No reason why they can't appear in the same episode, though. And they never have. Voq disappeared exactly when Ash appeared.

...unless there's an in-universe reason.
posted by leotrotsky at 7:06 AM on October 30 [3 favorites]


I don't think I can forgive it for abandoning Original Trek's weird 60s concept of the future. Who knows how society will change when scarcity is a thing of the past? And why can't it involve dashing shoulder capes and trippy music and lutes?

I have to admit, even though I don't care as much about the connection to TOS in itself, the "currentness" of some of the cultural comment and artifacts like the music at the party does disappoint me. Having a little of that thrown in on occasion might be fine, but, yeah, I'd much prefer there was some attempt made to suggest popular culture had changed a lot more than they show given the distance in time involved.

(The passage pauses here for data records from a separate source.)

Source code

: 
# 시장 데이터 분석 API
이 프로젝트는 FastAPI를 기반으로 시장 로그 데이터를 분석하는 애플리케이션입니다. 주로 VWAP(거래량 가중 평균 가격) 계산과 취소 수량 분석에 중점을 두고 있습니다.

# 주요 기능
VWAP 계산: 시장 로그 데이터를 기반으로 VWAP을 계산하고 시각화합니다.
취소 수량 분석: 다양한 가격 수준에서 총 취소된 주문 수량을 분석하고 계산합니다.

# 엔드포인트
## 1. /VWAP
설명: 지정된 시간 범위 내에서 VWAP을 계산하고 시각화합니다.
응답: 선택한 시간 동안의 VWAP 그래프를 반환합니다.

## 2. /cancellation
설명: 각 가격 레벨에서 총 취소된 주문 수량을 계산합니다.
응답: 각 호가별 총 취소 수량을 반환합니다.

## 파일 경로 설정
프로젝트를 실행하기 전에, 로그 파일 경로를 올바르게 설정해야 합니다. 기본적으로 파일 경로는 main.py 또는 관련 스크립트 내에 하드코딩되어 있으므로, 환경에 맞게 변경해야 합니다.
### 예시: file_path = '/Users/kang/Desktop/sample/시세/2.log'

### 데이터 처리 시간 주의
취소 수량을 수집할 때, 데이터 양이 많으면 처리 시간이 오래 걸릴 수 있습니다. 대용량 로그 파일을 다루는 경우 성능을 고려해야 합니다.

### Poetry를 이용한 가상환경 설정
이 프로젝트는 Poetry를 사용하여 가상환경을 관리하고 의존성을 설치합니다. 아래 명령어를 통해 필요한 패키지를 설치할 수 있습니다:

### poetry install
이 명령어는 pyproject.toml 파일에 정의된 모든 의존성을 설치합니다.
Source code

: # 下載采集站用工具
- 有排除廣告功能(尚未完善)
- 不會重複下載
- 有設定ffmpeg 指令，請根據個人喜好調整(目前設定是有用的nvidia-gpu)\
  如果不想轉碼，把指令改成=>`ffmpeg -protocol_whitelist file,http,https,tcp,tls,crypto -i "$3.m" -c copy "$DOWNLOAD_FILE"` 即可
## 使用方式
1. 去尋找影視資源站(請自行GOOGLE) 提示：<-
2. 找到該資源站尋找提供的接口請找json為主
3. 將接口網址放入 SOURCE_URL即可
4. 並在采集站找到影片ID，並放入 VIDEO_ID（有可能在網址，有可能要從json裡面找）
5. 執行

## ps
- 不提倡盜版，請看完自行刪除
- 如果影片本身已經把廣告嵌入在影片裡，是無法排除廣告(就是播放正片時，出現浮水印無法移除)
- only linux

Crazy lute synth mixes, machine noise music, more world music influences, heck, even some good old fashioned theremin sounding stuff would be an improvement over making it sound like stuff from today. With all the money they're spending on these episodes, they should ask some experimental composers to go nuts and give 'em some incidental tracks just for these kinds of occasions. We'll all be dead by the time this future is supposed to arrive so we won't know if they're off the mark or not, just make it different.
posted by gusottertrout at 7:26 AM on October 30 [8 favorites]


I figured the party scene's "ripped from last Tuesday" feel has more to do with limiting the amount of weird stuff the audience has to deal with at once for the sake of narrative simplicity. Devising ways to make the party seem futuristic and bizarre probably places more focus on "hey this party is futuristic and bizarre!" and less focus where it matters: on Burnham and Tyler's high school courtship scenes and, later, on the unfolding time chaos.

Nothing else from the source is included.